## WHAT YOU HAVE TO DO
Transcribe the following entries word for word; no picture is to appear in the copy.

## Rendered images with source text
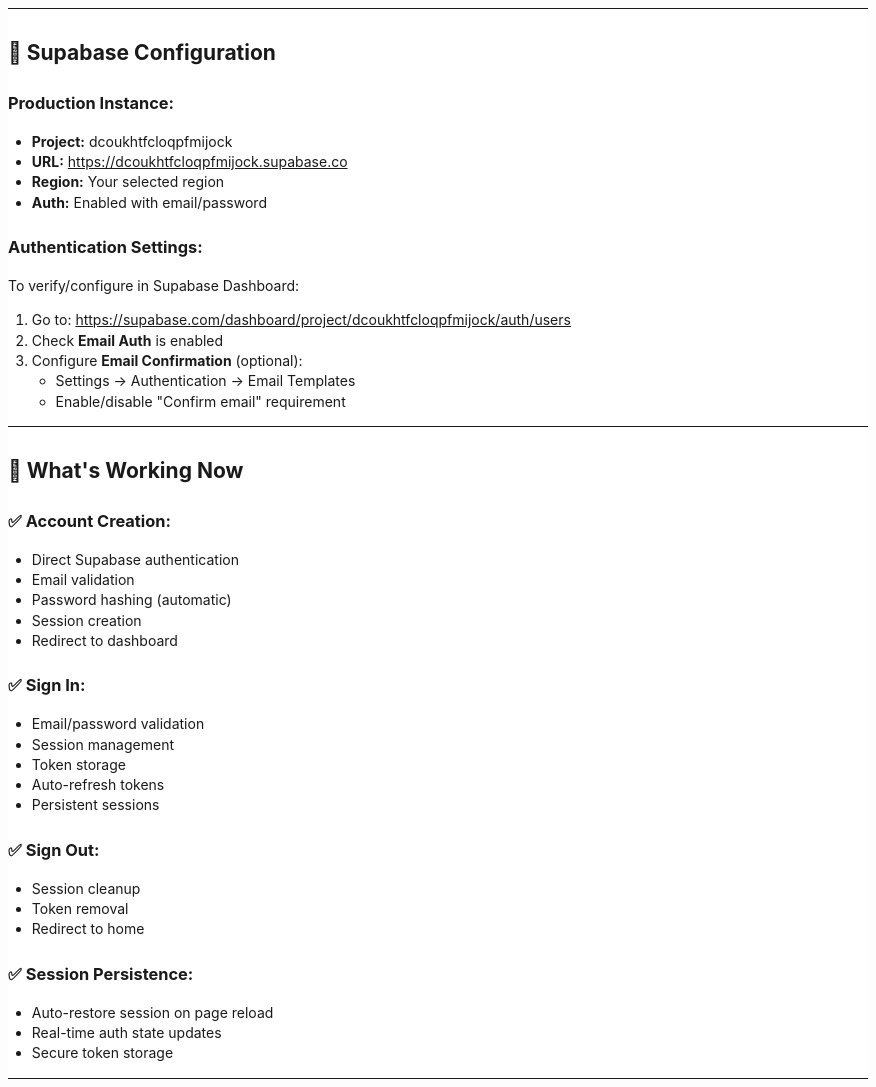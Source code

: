 
---

## 🔐 Supabase Configuration

### Production Instance:
- **Project:** dcoukhtfcloqpfmijock
- **URL:** https://dcoukhtfcloqpfmijock.supabase.co
- **Region:** Your selected region
- **Auth:** Enabled with email/password

### Authentication Settings:
To verify/configure in Supabase Dashboard:

1. Go to: https://supabase.com/dashboard/project/dcoukhtfcloqpfmijock/auth/users
2. Check **Email Auth** is enabled
3. Configure **Email Confirmation** (optional):
   - Settings → Authentication → Email Templates
   - Enable/disable "Confirm email" requirement

---

## 🎯 What's Working Now

### ✅ Account Creation:
- Direct Supabase authentication
- Email validation
- Password hashing (automatic)
- Session creation
- Redirect to dashboard

### ✅ Sign In:
- Email/password validation
- Session management
- Token storage
- Auto-refresh tokens
- Persistent sessions

### ✅ Sign Out:
- Session cleanup
- Token removal
- Redirect to home

### ✅ Session Persistence:
- Auto-restore session on page reload
- Real-time auth state updates
- Secure token storage

---
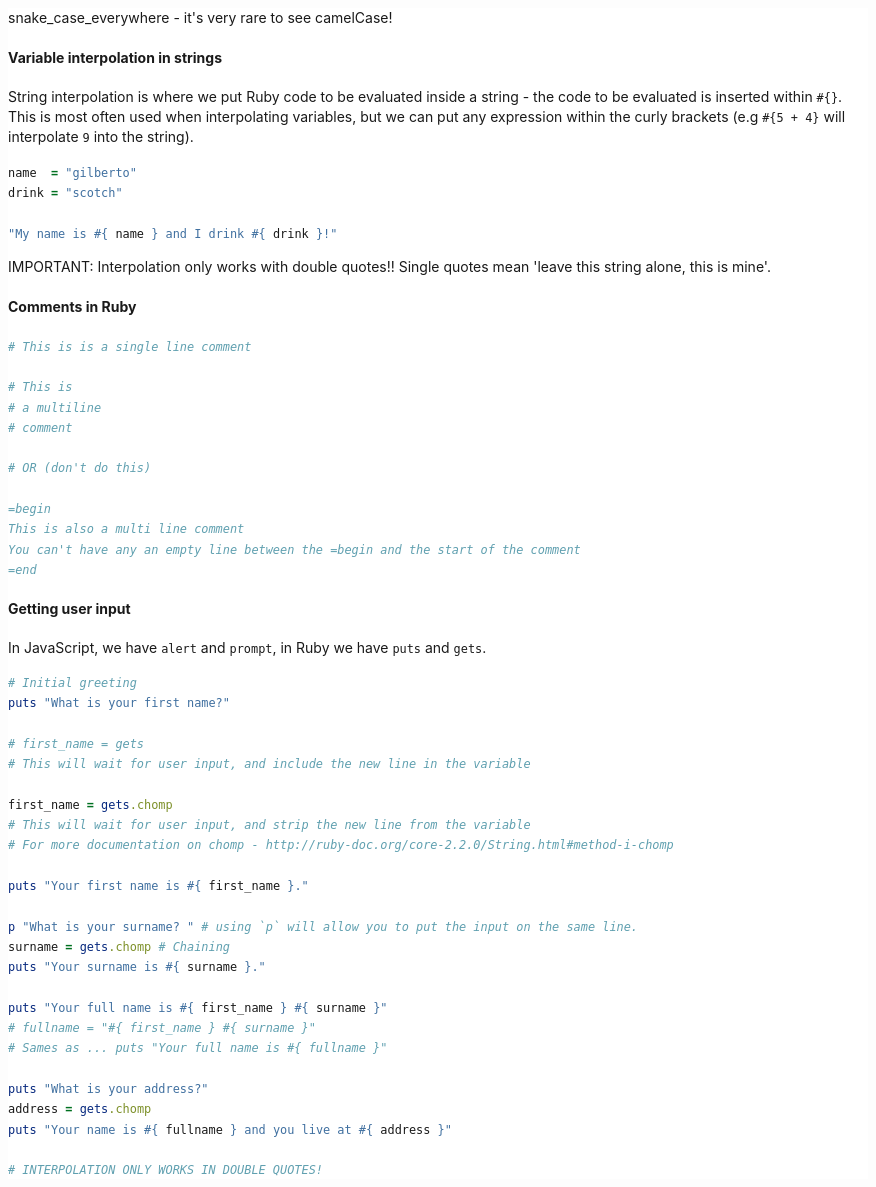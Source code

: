 snake_case_everywhere - it's very rare to see camelCase!

#### Variable interpolation in strings

String interpolation is where we put Ruby code to be evaluated inside a string - the code to be evaluated is inserted within `#{}`. 
This is most often used when interpolating variables, but we can put any expression within the curly brackets (e.g `#{5 + 4}` will interpolate `9` into the string\).

```ruby
name  = "gilberto"
drink = "scotch"

"My name is #{ name } and I drink #{ drink }!"
```

IMPORTANT: Interpolation only works with double quotes!! Single quotes mean 'leave this string alone, this is mine'.

#### Comments in Ruby

```ruby
# This is is a single line comment

# This is
# a multiline
# comment

# OR (don't do this)

=begin
This is also a multi line comment
You can't have any an empty line between the =begin and the start of the comment
=end
```

#### Getting user input

In JavaScript, we have `alert` and `prompt`, in Ruby we have `puts` and `gets`.

```ruby
# Initial greeting
puts "What is your first name?"

# first_name = gets
# This will wait for user input, and include the new line in the variable

first_name = gets.chomp
# This will wait for user input, and strip the new line from the variable
# For more documentation on chomp - http://ruby-doc.org/core-2.2.0/String.html#method-i-chomp

puts "Your first name is #{ first_name }."

p "What is your surname? " # using `p` will allow you to put the input on the same line.
surname = gets.chomp # Chaining
puts "Your surname is #{ surname }."

puts "Your full name is #{ first_name } #{ surname }"
# fullname = "#{ first_name } #{ surname }"
# Sames as ... puts "Your full name is #{ fullname }"

puts "What is your address?"
address = gets.chomp
puts "Your name is #{ fullname } and you live at #{ address }"

# INTERPOLATION ONLY WORKS IN DOUBLE QUOTES!
```
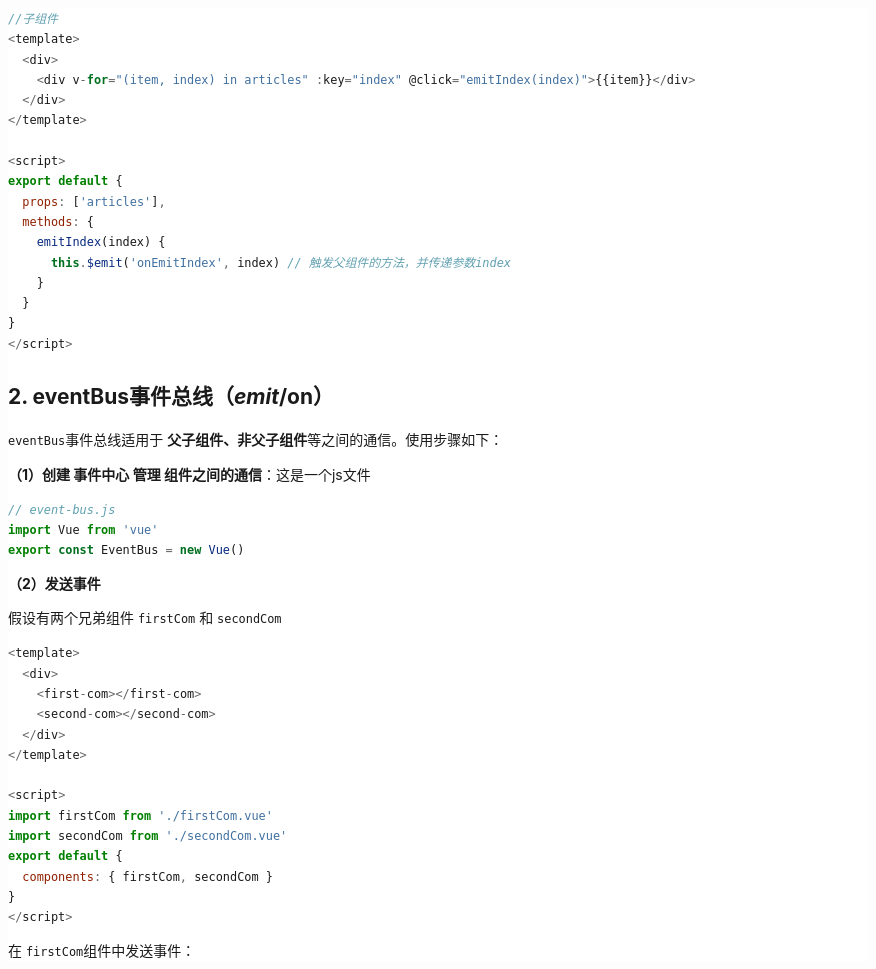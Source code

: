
```javascript
//子组件
<template>
  <div>
    <div v-for="(item, index) in articles" :key="index" @click="emitIndex(index)">{{item}}</div>
  </div>
</template>

<script>
export default {
  props: ['articles'],
  methods: {
    emitIndex(index) {
      this.$emit('onEmitIndex', index) // 触发父组件的方法，并传递参数index
    }
  }
}
</script>
```

## 2. eventBus事件总线（$emit/$on）

`eventBus`事件总线适用于 **父子组件、非父子组件**等之间的通信。使用步骤如下：

**（1）创建 事件中心 管理 组件之间的通信**：这是一个js文件

```javascript
// event-bus.js
import Vue from 'vue'
export const EventBus = new Vue()
```

**（2）发送事件**

假设有两个兄弟组件 `firstCom` 和 `secondCom`

```javascript
<template>
  <div>
    <first-com></first-com>
    <second-com></second-com>
  </div>
</template>

<script>
import firstCom from './firstCom.vue'
import secondCom from './secondCom.vue'
export default {
  components: { firstCom, secondCom }
}
</script>
```

在 `firstCom`组件中发送事件：
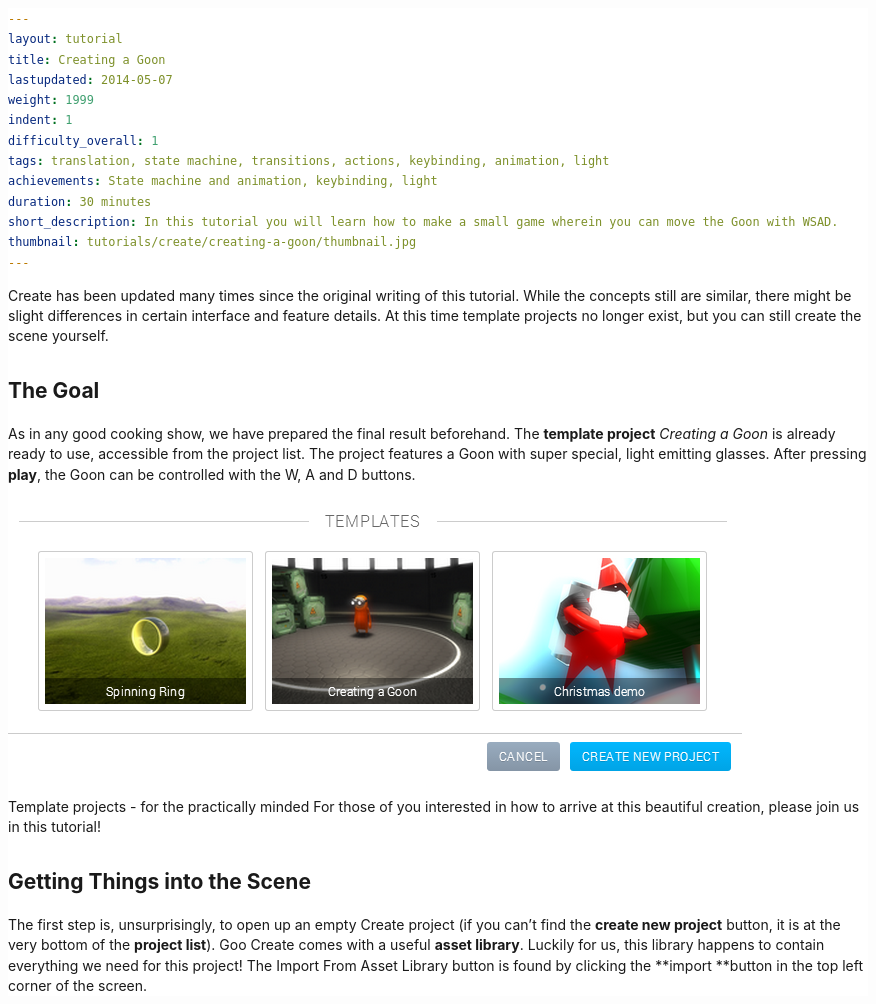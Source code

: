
 ```yaml
---
layout: tutorial
title: Creating a Goon
lastupdated: 2014-05-07
weight: 1999
indent: 1
difficulty_overall: 1
tags: translation, state machine, transitions, actions, keybinding, animation, light
achievements: State machine and animation, keybinding, light
duration: 30 minutes
short_description: In this tutorial you will learn how to make a small game wherein you can move the Goon with WSAD.
thumbnail: tutorials/create/creating-a-goon/thumbnail.jpg
---
```

<div class="alert alert-danger" role="alert">Create has been updated many times since the original writing of this tutorial. While the concepts still are similar, there might be slight differences in certain interface and feature details. At this time template projects no longer exist, but you can still create the scene yourself.</div>

## The Goal

As in any good cooking show, we have prepared the final result beforehand. The **template project** _Creating a Goon_ is already ready to use, accessible from the project list. The project features a Goon with super special, light emitting glasses. After pressing **play**, the Goon can be controlled with the W, A and D buttons.

![templates](templates.png)

Template projects - for the practically minded For those of you interested in how to arrive at this beautiful creation, please join us in this tutorial!

## Getting Things into the Scene

The first step is, unsurprisingly, to open up an empty Create project (if you can’t find the **create new project** button, it is at the very bottom of the **project list**). Goo Create comes with a useful **asset library**. Luckily for us, this library happens to contain everything we need for this project! The Import From Asset Library button is found by clicking the **import **button in the top left corner of the screen.
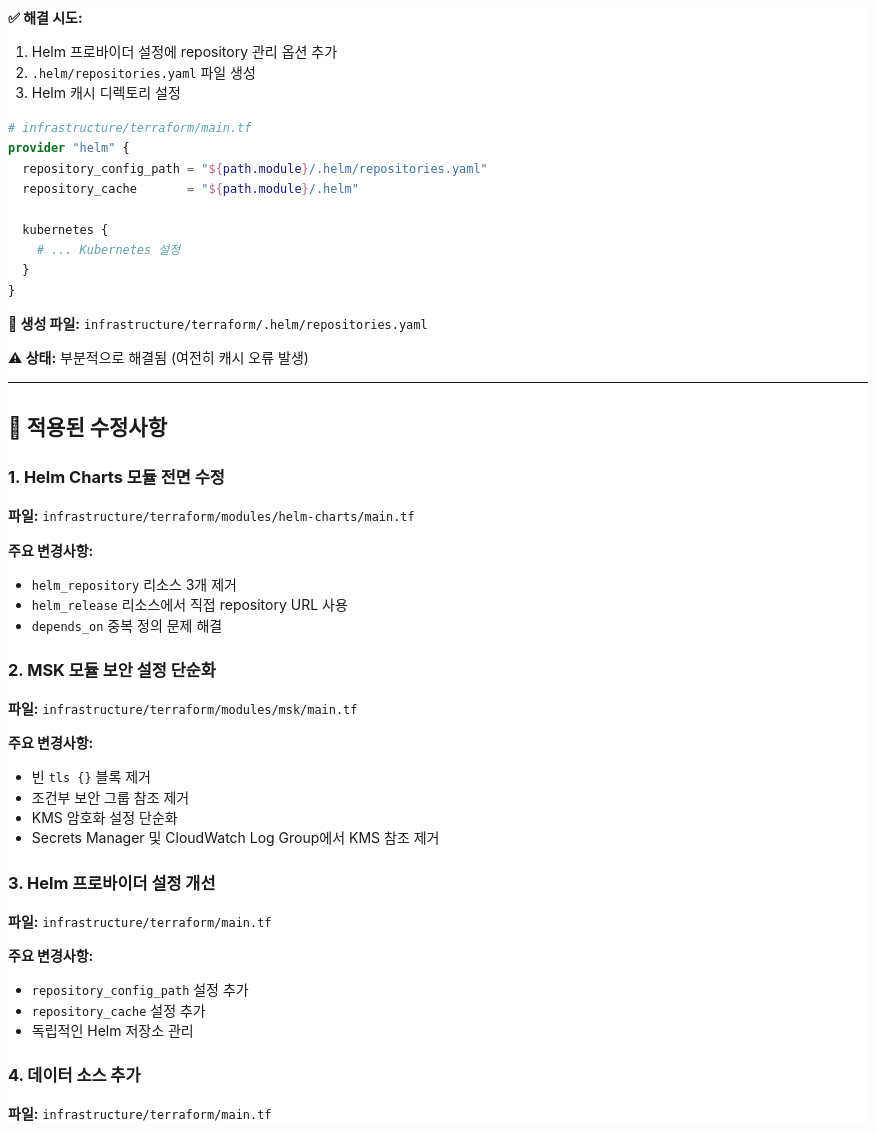 **✅ 해결 시도:**
1. Helm 프로바이더 설정에 repository 관리 옵션 추가
2. `.helm/repositories.yaml` 파일 생성
3. Helm 캐시 디렉토리 설정

```terraform
# infrastructure/terraform/main.tf
provider "helm" {
  repository_config_path = "${path.module}/.helm/repositories.yaml"
  repository_cache       = "${path.module}/.helm"
  
  kubernetes {
    # ... Kubernetes 설정
  }
}
```

**📁 생성 파일:** `infrastructure/terraform/.helm/repositories.yaml`

**⚠️ 상태:** 부분적으로 해결됨 (여전히 캐시 오류 발생)

---

## 🔧 적용된 수정사항

### 1. **Helm Charts 모듈 전면 수정**
**파일:** `infrastructure/terraform/modules/helm-charts/main.tf`

**주요 변경사항:**
- `helm_repository` 리소스 3개 제거
- `helm_release` 리소스에서 직접 repository URL 사용
- `depends_on` 중복 정의 문제 해결

### 2. **MSK 모듈 보안 설정 단순화**
**파일:** `infrastructure/terraform/modules/msk/main.tf`

**주요 변경사항:**
- 빈 `tls {}` 블록 제거
- 조건부 보안 그룹 참조 제거
- KMS 암호화 설정 단순화
- Secrets Manager 및 CloudWatch Log Group에서 KMS 참조 제거

### 3. **Helm 프로바이더 설정 개선**
**파일:** `infrastructure/terraform/main.tf`

**주요 변경사항:**
- `repository_config_path` 설정 추가
- `repository_cache` 설정 추가
- 독립적인 Helm 저장소 관리

### 4. **데이터 소스 추가**
**파일:** `infrastructure/terraform/main.tf`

## RESPONSE TO THE EXERCISE
Source code

: 
---

## 🔐 Supabase Configuration

### Production Instance:
- **Project:** dcoukhtfcloqpfmijock
- **URL:** https://dcoukhtfcloqpfmijock.supabase.co
- **Region:** Your selected region
- **Auth:** Enabled with email/password

### Authentication Settings:
To verify/configure in Supabase Dashboard:

1. Go to: https://supabase.com/dashboard/project/dcoukhtfcloqpfmijock/auth/users
2. Check **Email Auth** is enabled
3. Configure **Email Confirmation** (optional):
   - Settings → Authentication → Email Templates
   - Enable/disable "Confirm email" requirement

---

## 🎯 What's Working Now

### ✅ Account Creation:
- Direct Supabase authentication
- Email validation
- Password hashing (automatic)
- Session creation
- Redirect to dashboard

### ✅ Sign In:
- Email/password validation
- Session management
- Token storage
- Auto-refresh tokens
- Persistent sessions

### ✅ Sign Out:
- Session cleanup
- Token removal
- Redirect to home

### ✅ Session Persistence:
- Auto-restore session on page reload
- Real-time auth state updates
- Secure token storage

---
Source code

: snake_case_everywhere - it's very rare to see camelCase!

#### Variable interpolation in strings

String interpolation is where we put Ruby code to be evaluated inside a string - the code to be evaluated is inserted within `#{}`. 
This is most often used when interpolating variables, but we can put any expression within the curly brackets (e.g `#{5 + 4}` will interpolate `9` into the string\).

```ruby
name  = "gilberto"
drink = "scotch"

"My name is #{ name } and I drink #{ drink }!"
```

IMPORTANT: Interpolation only works with double quotes!! Single quotes mean 'leave this string alone, this is mine'.

#### Comments in Ruby

```ruby
# This is is a single line comment

# This is
# a multiline
# comment

# OR (don't do this)

=begin
This is also a multi line comment
You can't have any an empty line between the =begin and the start of the comment
=end
```

#### Getting user input

In JavaScript, we have `alert` and `prompt`, in Ruby we have `puts` and `gets`.

```ruby
# Initial greeting
puts "What is your first name?"

# first_name = gets
# This will wait for user input, and include the new line in the variable

first_name = gets.chomp
# This will wait for user input, and strip the new line from the variable
# For more documentation on chomp - http://ruby-doc.org/core-2.2.0/String.html#method-i-chomp

puts "Your first name is #{ first_name }."

p "What is your surname? " # using `p` will allow you to put the input on the same line.
surname = gets.chomp # Chaining
puts "Your surname is #{ surname }."

puts "Your full name is #{ first_name } #{ surname }"
# fullname = "#{ first_name } #{ surname }"
# Sames as ... puts "Your full name is #{ fullname }"

puts "What is your address?"
address = gets.chomp
puts "Your name is #{ fullname } and you live at #{ address }"

# INTERPOLATION ONLY WORKS IN DOUBLE QUOTES!
```
Source code

:
```javascript
//子组件
<template>
  <div>
    <div v-for="(item, index) in articles" :key="index" @click="emitIndex(index)">{{item}}</div>
  </div>
</template>

<script>
export default {
  props: ['articles'],
  methods: {
    emitIndex(index) {
      this.$emit('onEmitIndex', index) // 触发父组件的方法，并传递参数index
    }
  }
}
</script>
```

## 2. eventBus事件总线（$emit/$on）

`eventBus`事件总线适用于 **父子组件、非父子组件**等之间的通信。使用步骤如下：

**（1）创建 事件中心 管理 组件之间的通信**：这是一个js文件

```javascript
// event-bus.js
import Vue from 'vue'
export const EventBus = new Vue()
```

**（2）发送事件**

假设有两个兄弟组件 `firstCom` 和 `secondCom`

```javascript
<template>
  <div>
    <first-com></first-com>
    <second-com></second-com>
  </div>
</template>

<script>
import firstCom from './firstCom.vue'
import secondCom from './secondCom.vue'
export default {
  components: { firstCom, secondCom }
}
</script>
```

在 `firstCom`组件中发送事件：
Source code

:
 ```yaml
---
layout: tutorial
title: Creating a Goon
lastupdated: 2014-05-07
weight: 1999
indent: 1
difficulty_overall: 1
tags: translation, state machine, transitions, actions, keybinding, animation, light
achievements: State machine and animation, keybinding, light
duration: 30 minutes
short_description: In this tutorial you will learn how to make a small game wherein you can move the Goon with WSAD.
thumbnail: tutorials/create/creating-a-goon/thumbnail.jpg
---
```

<div class="alert alert-danger" role="alert">Create has been updated many times since the original writing of this tutorial. While the concepts still are similar, there might be slight differences in certain interface and feature details. At this time template projects no longer exist, but you can still create the scene yourself.</div>

## The Goal

As in any good cooking show, we have prepared the final result beforehand. The **template project** _Creating a Goon_ is already ready to use, accessible from the project list. The project features a Goon with super special, light emitting glasses. After pressing **play**, the Goon can be controlled with the W, A and D buttons.

![templates](templates.png)

Template projects - for the practically minded For those of you interested in how to arrive at this beautiful creation, please join us in this tutorial!

## Getting Things into the Scene

The first step is, unsurprisingly, to open up an empty Create project (if you can’t find the **create new project** button, it is at the very bottom of the **project list**). Goo Create comes with a useful **asset library**. Luckily for us, this library happens to contain everything we need for this project! The Import From Asset Library button is found by clicking the **import **button in the top left corner of the screen.
 **✅ 해결 시도:**
1. Helm 프로바이더 설정에 repository 관리 옵션 추가
2. `.helm/repositories.yaml` 파일 생성
3. Helm 캐시 디렉토리 설정

```terraform
# infrastructure/terraform/main.tf
provider "helm" {
  repository_config_path = "${path.module}/.helm/repositories.yaml"
  repository_cache       = "${path.module}/.helm"
  
  kubernetes {
    # ... Kubernetes 설정
  }
}
```

**📁 생성 파일:** `infrastructure/terraform/.helm/repositories.yaml`

**⚠️ 상태:** 부분적으로 해결됨 (여전히 캐시 오류 발생)

---

## 🔧 적용된 수정사항

### 1. **Helm Charts 모듈 전면 수정**
**파일:** `infrastructure/terraform/modules/helm-charts/main.tf`

**주요 변경사항:**
- `helm_repository` 리소스 3개 제거
- `helm_release` 리소스에서 직접 repository URL 사용
- `depends_on` 중복 정의 문제 해결

### 2. **MSK 모듈 보안 설정 단순화**
**파일:** `infrastructure/terraform/modules/msk/main.tf`

**주요 변경사항:**
- 빈 `tls {}` 블록 제거
- 조건부 보안 그룹 참조 제거
- KMS 암호화 설정 단순화
- Secrets Manager 및 CloudWatch Log Group에서 KMS 참조 제거

### 3. **Helm 프로바이더 설정 개선**
**파일:** `infrastructure/terraform/main.tf`

**주요 변경사항:**
- `repository_config_path` 설정 추가
- `repository_cache` 설정 추가
- 독립적인 Helm 저장소 관리

### 4. **데이터 소스 추가**
**파일:** `infrastructure/terraform/main.tf`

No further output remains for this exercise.